Kansas Legislature overrides governor’s veto of anti-abortion bill
‘Born alive’ bill becomes law; House also votes for abortion pill reversal, insurance restriction
Rep. Susan Ruiz, front center, says women know the Kansas Supreme Court recognized the right to bodily autonomy and the Legislature is trying to take it away. (Sherman Smith/Kansas Reflector)
TOPEKA — The GOP-dominated Legislature took aim Wednesday at Democratic Gov. Laura Kelly’s veto of three anti-abortion bills, ignoring objections about state-mandated misinformation, alienating OB-GYN workers and ignoring the will of voters.
The House and Senate completed a veto override of legislation requiring medical care for babies who are “born alive,” which means House Bill 2313 will become law. The House also voted to override vetoes for two other laws that the Senate could consider Thursday.
Republican leaders have pursued anti-abortion legislation without regard for the 59-41 statewide vote in August 2022 to reject a constitutional amendment stripping women of the right to terminate a pregnancy.
The governor vetoed an assortment of anti-abortion bills passed by lawmakers before they adjourned earlier this month.
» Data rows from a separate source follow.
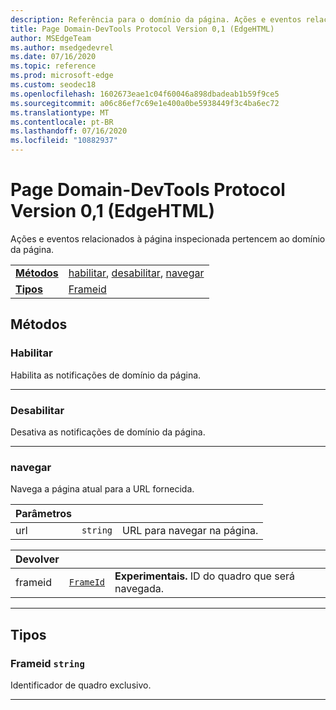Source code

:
 ```yaml
---
description: Referência para o domínio da página. Ações e eventos relacionados à página inspecionada pertencem ao domínio da página.
title: Page Domain-DevTools Protocol Version 0,1 (EdgeHTML)
author: MSEdgeTeam
ms.author: msedgedevrel
ms.date: 07/16/2020
ms.topic: reference
ms.prod: microsoft-edge
ms.custom: seodec18
ms.openlocfilehash: 1602673eae1c04f60046a898dbadeab1b59f9ce5
ms.sourcegitcommit: a06c86ef7c69e1e400a0be5938449f3c4ba6ec72
ms.translationtype: MT
ms.contentlocale: pt-BR
ms.lasthandoff: 07/16/2020
ms.locfileid: "10882937"
---
```

# Page Domain-DevTools Protocol Version 0,1 (EdgeHTML)  

Ações e eventos relacionados à página inspecionada pertencem ao domínio da página.

| | |
|-|-|
| [**Métodos**](#methods) | [habilitar](#enable), [desabilitar](#disable), [navegar](#navigate) |
| [**Tipos**](#types) | [Frameid](#frameid) |
## Métodos

### Habilitar
Habilita as notificações de domínio da página.


---

### Desabilitar 
Desativa as notificações de domínio da página.


---

### navegar
Navega a página atual para a URL fornecida.

<table>
    <thead>
        <tr>
            <th>Parâmetros</th>
            <th></th>
            <th></th>
        </tr>
    </thead>
    <tbody>
        <tr>
            <td>url</td>
            <td><code class="flyout">string</code></td>
            <td>URL para navegar na página.</td>
        </tr>
    </tbody>
</table>
<table>
    <thead>
        <tr>
            <th>Devolver</th>
            <th></th>
            <th></th>
        </tr>
    </thead>
    <tbody>
        <tr>
            <td>frameid</td>
            <td><a href="#frameid"><code class="flyout">FrameId</code></a></td>
            <td><span><b>Experimentais. </b></span>ID do quadro que será navegada.</td>
        </tr>
    </tbody>
</table>

---

## Tipos

### <a name="frameid"></a> Frameid `string`

Identificador de quadro exclusivo.


---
They include House Bill 2325, which bans abortion providers from buying liability insurance from a state fund, and House Bill 2264, which requires physicians to give patients medically inaccurate information about the potential to reverse the abortion pill.
Rep. Susan Ruiz, a Shawnee Democrat, said she was insulted by the name of the reversal bill, which is known as the “Woman’s Right to Know Act.”
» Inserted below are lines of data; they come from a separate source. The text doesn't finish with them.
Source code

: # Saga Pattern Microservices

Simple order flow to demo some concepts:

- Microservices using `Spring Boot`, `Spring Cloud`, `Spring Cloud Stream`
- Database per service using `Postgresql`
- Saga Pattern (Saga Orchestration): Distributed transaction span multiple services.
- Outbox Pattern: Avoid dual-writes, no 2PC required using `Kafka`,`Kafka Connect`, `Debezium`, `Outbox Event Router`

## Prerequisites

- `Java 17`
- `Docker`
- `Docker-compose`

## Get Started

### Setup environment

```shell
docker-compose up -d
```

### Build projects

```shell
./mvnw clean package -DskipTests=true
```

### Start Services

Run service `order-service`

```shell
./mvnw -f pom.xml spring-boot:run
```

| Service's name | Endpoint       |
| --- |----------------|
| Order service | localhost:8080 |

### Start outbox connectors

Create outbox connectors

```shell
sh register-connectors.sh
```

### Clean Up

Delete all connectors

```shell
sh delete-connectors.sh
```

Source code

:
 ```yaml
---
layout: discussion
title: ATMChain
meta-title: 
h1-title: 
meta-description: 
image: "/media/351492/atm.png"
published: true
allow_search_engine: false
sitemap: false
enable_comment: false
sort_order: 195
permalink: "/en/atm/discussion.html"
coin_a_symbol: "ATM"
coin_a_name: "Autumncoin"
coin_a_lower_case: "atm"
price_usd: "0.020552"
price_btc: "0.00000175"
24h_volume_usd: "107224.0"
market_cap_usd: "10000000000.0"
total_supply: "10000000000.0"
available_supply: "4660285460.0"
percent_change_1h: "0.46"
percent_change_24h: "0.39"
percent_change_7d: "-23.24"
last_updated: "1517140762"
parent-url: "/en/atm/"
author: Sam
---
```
“Here’s what women really know: The Kansas Supreme Court affirmed bodily autonomy to women in Kansas, and this Legislature is trying to take it away,” Ruiz said.
The “born alive” bill requires medical care for infants extracted from the mother with a beating heart or ability to breathe, under the false pretense that “failed abortions” are performed on infants that are capable of surviving. Kansas law bans abortion at 22 weeks from gestation, except to save the life of a mother.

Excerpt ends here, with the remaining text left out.